What is required | For the records below, please print exactly and only the lines from the one with "Fecha de creación: April 8, 2022 7:32 PM" down to the one with "DB_USERNAME=your_database_username", both ends included, omitting the pictures.

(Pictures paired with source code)
□ □ □ □ □

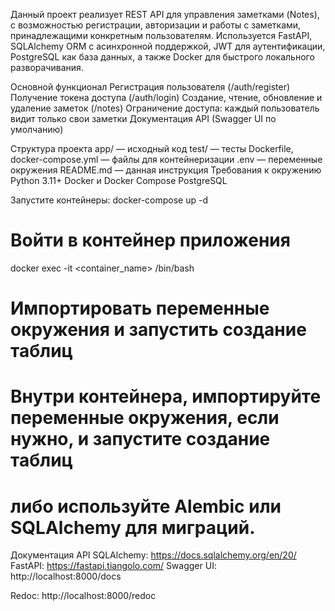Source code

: Данный проект реализует REST API для управления заметками (Notes), с возможностью регистрации, авторизации и работы с заметками, принадлежащими конкретным пользователям. Используется FastAPI, SQLAlchemy ORM с асинхронной поддержкой, JWT для аутентификации, PostgreSQL как база данных, а также Docker для быстрого локального разворачивания.

Основной функционал
Регистрация пользователя (/auth/register)
Получение токена доступа (/auth/login)
Создание, чтение, обновление и удаление заметок (/notes)
Ограничение доступа: каждый пользователь видит только свои заметки
Документация API (Swagger UI по умолчанию)

Структура проекта
app/ — исходный код
test/ — тесты
Dockerfile, docker-compose.yml — файлы для контейнеризации
.env — переменные окружения
README.md — данная инструкция
Требования к окружению
Python 3.11+
Docker и Docker Compose
PostgreSQL

Запустите контейнеры:
docker-compose up -d

# Войти в контейнер приложения
docker exec -it <container_name> /bin/bash

# Импортировать переменные окружения и запустить создание таблиц
# Внутри контейнера, импортируйте переменные окружения, если нужно, и запустите создание таблиц
# либо используйте Alembic или SQLAlchemy для миграций.

Документация API
SQLAlchemy: https://docs.sqlalchemy.org/en/20/
FastAPI: https://fastapi.tiangolo.com/
Swagger UI: http://localhost:8000/docs

Redoc: http://localhost:8000/redoc
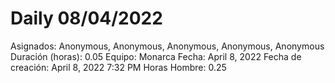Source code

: # Daily 08/04/2022

Asignados: Anonymous, Anonymous, Anonymous, Anonymous, Anonymous
Duración (horas): 0.05
Equipo: Monarca
Fecha: April 8, 2022
Fecha de creación: April 8, 2022 7:32 PM
Horas Hombre: 0.25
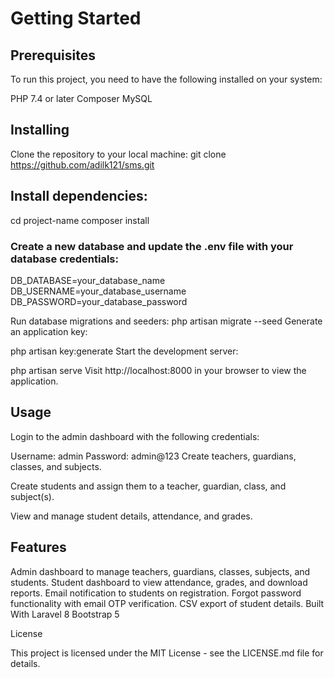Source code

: <h1>Getting Started</h1>
<h2>Prerequisites</h2>
To run this project, you need to have the following installed on your system:

PHP 7.4 or later
Composer
MySQL

<h2>Installing</h2>

Clone the repository to your local machine:
git clone https://github.com/adilk121/sms.git

<h2>Install dependencies:</h2>

cd project-name
composer install

<h3>Create a new database and update the .env file with your database credentials:</h3>

DB_DATABASE=your_database_name
DB_USERNAME=your_database_username
DB_PASSWORD=your_database_password

Run database migrations and seeders:
php artisan migrate --seed
Generate an application key:

php artisan key:generate
Start the development server:

php artisan serve
Visit http://localhost:8000 in your browser to view the application.

<h2>Usage</h2>

Login to the admin dashboard with the following credentials:

Username: admin
Password: admin@123
Create teachers, guardians, classes, and subjects.

Create students and assign them to a teacher, guardian, class, and subject(s).

View and manage student details, attendance, and grades.

<h2>Features</h2>

Admin dashboard to manage teachers, guardians, classes, subjects, and students.
Student dashboard to view attendance, grades, and download reports.
Email notification to students on registration.
Forgot password functionality with email OTP verification.
CSV export of student details.
Built With
Laravel 8
Bootstrap 5

License

This project is licensed under the MIT License - see the LICENSE.md file for details.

□ □ □ □ □

Answer space |
Fecha de creación: April 8, 2022 7:32 PM
Horas Hombre: 0.25
Source code

: <h1>Getting Started</h1>
<h2>Prerequisites</h2>
To run this project, you need to have the following installed on your system:

PHP 7.4 or later
Composer
MySQL

<h2>Installing</h2>

Clone the repository to your local machine:
git clone https://github.com/adilk121/sms.git

<h2>Install dependencies:</h2>

cd project-name
composer install

<h3>Create a new database and update the .env file with your database credentials:</h3>

DB_DATABASE=your_database_name
DB_USERNAME=your_database_username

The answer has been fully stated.